The government is holding firm in their position that for-profits and nonprofits should be treated equally with respect to employee parking benefits. Since nonprofits don’t pay income tax, a 21% tax was created on the value of some of the nonprofit employees’ benefits.
What is wrong with this position? The very purpose of tax exemption for nonprofits is NOT to have their charitable, religious, and educational activities on the same footing as taxable businesses because of their important work and the inherent challenges associated with raising money to support that work.

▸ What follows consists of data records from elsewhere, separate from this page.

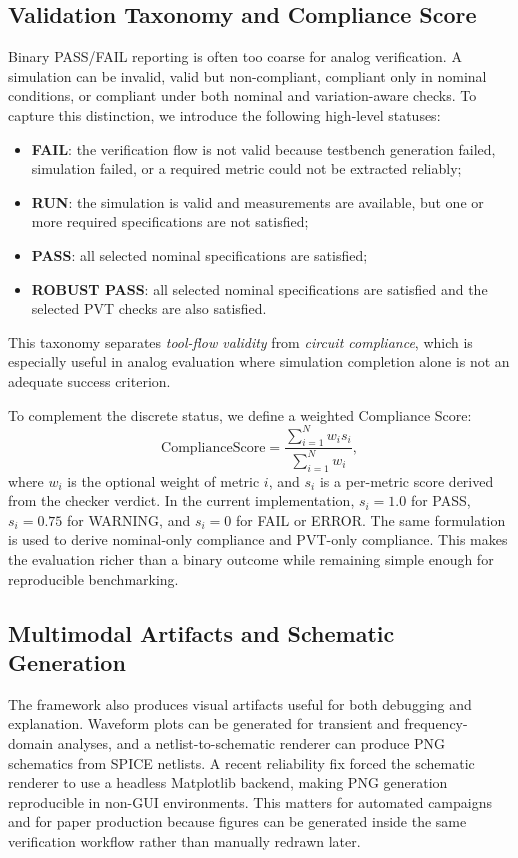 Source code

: \documentclass[conference]{IEEEtran}
\begin{document}
\subsection{Validation Taxonomy and Compliance Score}
Binary PASS/FAIL reporting is often too coarse for analog verification. A simulation can be invalid, valid but non-compliant, compliant only in nominal conditions, or compliant under both nominal and variation-aware checks. To capture this distinction, we introduce the following high-level statuses:

\begin{itemize}
\item \textbf{FAIL}: the verification flow is not valid because testbench generation failed, simulation failed, or a required metric could not be extracted reliably;
\item \textbf{RUN}: the simulation is valid and measurements are available, but one or more required specifications are not satisfied;
\item \textbf{PASS}: all selected nominal specifications are satisfied;
\item \textbf{ROBUST PASS}: all selected nominal specifications are satisfied and the selected PVT checks are also satisfied.
\end{itemize}

This taxonomy separates \emph{tool-flow validity} from \emph{circuit compliance}, which is especially useful in analog evaluation where simulation completion alone is not an adequate success criterion.

To complement the discrete status, we define a weighted Compliance Score:
\begin{equation}
\mathrm{ComplianceScore}=\frac{\sum_{i=1}^{N} w_i s_i}{\sum_{i=1}^{N} w_i},
\end{equation}
where $w_i$ is the optional weight of metric $i$, and $s_i$ is a per-metric score derived from the checker verdict. In the current implementation, $s_i=1.0$ for PASS, $s_i=0.75$ for WARNING, and $s_i=0$ for FAIL or ERROR. The same formulation is used to derive nominal-only compliance and PVT-only compliance. This makes the evaluation richer than a binary outcome while remaining simple enough for reproducible benchmarking.

\subsection{Multimodal Artifacts and Schematic Generation}
The framework also produces visual artifacts useful for both debugging and explanation. Waveform plots can be generated for transient and frequency-domain analyses, and a netlist-to-schematic renderer can produce PNG schematics from SPICE netlists. A recent reliability fix forced the schematic renderer to use a headless Matplotlib backend, making PNG generation reproducible in non-GUI environments. This matters for automated campaigns and for paper production because figures can be generated inside the same verification workflow rather than manually redrawn later.
\end{document}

Additionally, the federal income tax on unrelated business income is intended to apply to income generated from unrelated commercial activated conducted by nonprofits. Providing parking to employees does not constitute generating income from an unrelated commercial activity and there is no sound policy basis for applying a tax intended for commercial activity to the essential element of parking by employee of a church or other nonprofit.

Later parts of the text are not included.